#### TASK
Every line below containing the word "that" should be found and copied.

------ DATA TO PROCESS ------

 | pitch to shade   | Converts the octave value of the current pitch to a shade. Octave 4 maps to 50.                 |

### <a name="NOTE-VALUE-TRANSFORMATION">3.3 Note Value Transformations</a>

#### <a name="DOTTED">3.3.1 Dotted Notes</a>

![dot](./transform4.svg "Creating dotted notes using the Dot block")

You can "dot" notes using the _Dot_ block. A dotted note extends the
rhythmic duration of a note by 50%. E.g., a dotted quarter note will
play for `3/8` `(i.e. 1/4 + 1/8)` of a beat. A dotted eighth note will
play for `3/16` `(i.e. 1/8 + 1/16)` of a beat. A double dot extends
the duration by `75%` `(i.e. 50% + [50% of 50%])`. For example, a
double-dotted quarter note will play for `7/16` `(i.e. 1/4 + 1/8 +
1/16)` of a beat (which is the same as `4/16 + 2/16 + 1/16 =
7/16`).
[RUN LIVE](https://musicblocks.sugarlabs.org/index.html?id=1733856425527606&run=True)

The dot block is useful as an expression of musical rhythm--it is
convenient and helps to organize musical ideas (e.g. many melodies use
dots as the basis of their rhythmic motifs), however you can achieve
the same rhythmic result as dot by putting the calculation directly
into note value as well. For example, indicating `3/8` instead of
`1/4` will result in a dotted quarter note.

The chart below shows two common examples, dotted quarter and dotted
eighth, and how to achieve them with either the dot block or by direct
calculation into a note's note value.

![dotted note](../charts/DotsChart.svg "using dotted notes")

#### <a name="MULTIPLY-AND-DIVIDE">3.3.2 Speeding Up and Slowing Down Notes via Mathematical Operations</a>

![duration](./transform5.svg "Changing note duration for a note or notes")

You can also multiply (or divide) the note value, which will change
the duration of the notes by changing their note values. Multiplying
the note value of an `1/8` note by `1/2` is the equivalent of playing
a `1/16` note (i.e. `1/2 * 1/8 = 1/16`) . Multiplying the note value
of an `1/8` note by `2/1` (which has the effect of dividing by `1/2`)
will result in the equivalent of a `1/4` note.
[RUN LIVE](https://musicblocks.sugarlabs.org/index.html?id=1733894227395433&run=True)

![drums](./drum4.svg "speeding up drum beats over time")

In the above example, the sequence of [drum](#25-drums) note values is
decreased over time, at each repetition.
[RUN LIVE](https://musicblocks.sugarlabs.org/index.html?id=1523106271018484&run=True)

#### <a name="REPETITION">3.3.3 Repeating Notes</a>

------
------ DATA TO PROCESS ------

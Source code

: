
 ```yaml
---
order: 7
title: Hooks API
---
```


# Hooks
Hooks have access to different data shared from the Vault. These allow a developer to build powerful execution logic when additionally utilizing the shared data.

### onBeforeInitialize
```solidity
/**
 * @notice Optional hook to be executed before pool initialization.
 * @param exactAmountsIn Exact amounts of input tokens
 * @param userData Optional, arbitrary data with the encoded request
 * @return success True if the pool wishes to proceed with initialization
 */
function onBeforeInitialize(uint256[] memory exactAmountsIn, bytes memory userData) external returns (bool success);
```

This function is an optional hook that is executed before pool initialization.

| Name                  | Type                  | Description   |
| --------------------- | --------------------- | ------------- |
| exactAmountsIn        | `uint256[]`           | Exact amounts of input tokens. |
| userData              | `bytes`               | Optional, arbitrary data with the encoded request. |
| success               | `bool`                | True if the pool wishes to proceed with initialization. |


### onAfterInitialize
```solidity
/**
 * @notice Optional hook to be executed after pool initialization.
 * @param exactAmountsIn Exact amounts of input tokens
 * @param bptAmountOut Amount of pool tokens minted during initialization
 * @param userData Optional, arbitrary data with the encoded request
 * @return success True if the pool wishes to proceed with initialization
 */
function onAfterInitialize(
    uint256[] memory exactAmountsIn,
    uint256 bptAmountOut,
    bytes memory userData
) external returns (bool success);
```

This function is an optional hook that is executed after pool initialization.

------

#### SOLUTION FOR THIS TASK
This function is an optional hook that is executed before pool initialization.
This function is an optional hook that is executed after pool initialization.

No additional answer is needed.